WHAT TO PRODUCE: Copy out all lines of the records in which the word "issue" appears.

------

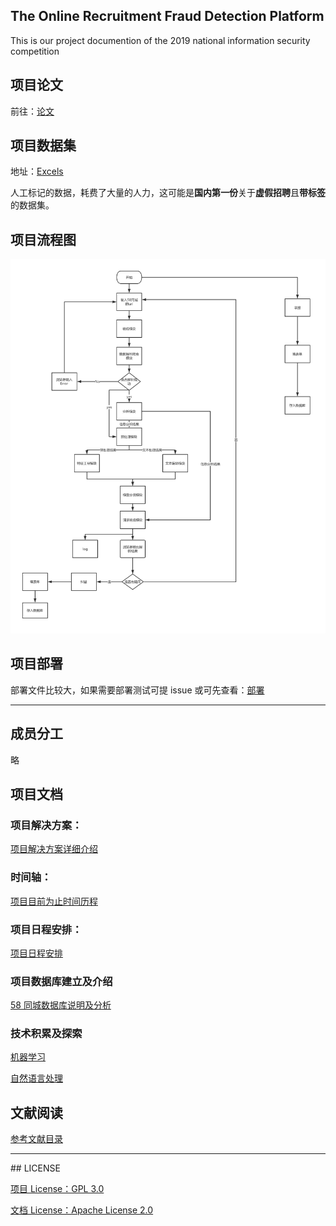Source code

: ## The Online Recruitment Fraud Detection Platform

This is our project documention of the 2019 national information security competition

## 项目论文

前往：[论文](./docs/issue/基于机器学习的在线招聘欺诈检测平台.pdf)

## 项目数据集

地址：[Excels](https://github.com/zjh567/orfd/tree/master/orfd/Core/excels)

人工标记的数据，耗费了大量的人力，这可能是**国内第一份**关于**虚假招聘**且**带标签**的数据集。

## 项目流程图

![作品流程图](./docs/README.assets/作品流程图.png)

## 项目部署

部署文件比较大，如果需要部署测试可提 issue 或可先查看：[部署](./docs/issue/作品核心功能环境部署及使用须知.pdf)

<hr></hr>

## 成员分工

略

## 项目文档

### 项目解决方案：

[项目解决方案详细介绍](./docs/solution.md)

### 时间轴：

[项目目前为止时间历程](./docs/Timeline.md)

### 项目日程安排：

[项目日程安排](https://github.com/zjh567/orfd/tree/master/docs/schedules)

### 项目数据库建立及介绍

[58 同城数据库说明及分析](./docs/DB.md)

### 技术积累及探索

[机器学习](https://github.com/zjh567/orfd/tree/master/docs/ML)

[自然语言处理](https://github.com/zjh567/orfd/tree/master/docs/NLP)

## 文献阅读

[参考文献目录](https://github.com/zjh567/orfd/tree/master/docs/papers)

<hr></hr>
## LICENSE

[项目 License：GPL 3.0](./LICENSE)

[文档 License：Apache License 2.0](./docs/LICENSE)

------

RESULT:
前往：[论文](./docs/issue/基于机器学习的在线招聘欺诈检测平台.pdf)
部署文件比较大，如果需要部署测试可提 issue 或可先查看：[部署](./docs/issue/作品核心功能环境部署及使用须知.pdf)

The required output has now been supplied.